Fig. 1. MSN was highly expressed in TNBC and positively correlated with the breast cancer malignancy.

(A) We performed RNA-seq on 43 TNBC and 38 non-TNBC cell lines or clinical samples. The relative expression values of genes used in the heatmap are processed as follows: Relative expression value of gene = log₂ (actual measured value +1). (B) The results of RNA-seq were statistically analyzed. The samples were divided into two groups by median of MSN expression, MSN high and MSN low.

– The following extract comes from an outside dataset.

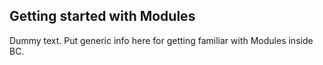 ## Getting started with Modules

Dummy text. Put generic info here for getting familiar with Modules inside BC.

Then, the proportion of TNBC and non-TNBC in the two groups was shown as a dot plot (left). The results of RNA-seq were used to analyze the difference of MSN expression between TNBC and non-TNBC (right). (C) The expression of MSN was analyzed in different subtypes of breast cancer samples from the dataset (TCGA Breast Cancer Illumina HiSeq percentile), which was contained in the online University of California Santa Cruz (UCSC) Xena database. RSEM, RNA-seq by expectation-maximization. (D) The expression of MSN was analyzed in breast cancer cell lines of different subtypes from the dataset (Heiser 2012) contained in the online UCSC Xena database. Lu, luminal subtype; Ba, basal subtype. (E) Immunohistochemical staining was used to detect the expression of MSN in tumor sections from 22 cases of patients with TNBC and 28 cases of non-TNBC. Scale bars, 80 μm. The histo-score (H-score) statistics are shown on the right. (F) The overall survival (OS) of patients grouped by high and low MSN expression in breast cancer from the NKI dataset contained in an online database (PROGgeneV2). (G) MSN expression level measured by qRT-PCR (left) or Western blot (right) in eight breast cancer cell lines that contain four subtypes. TBP, TATA-box binding protein. ***P < 0.001 by unpaired t test of triplicates. Error bars, means ± SEM.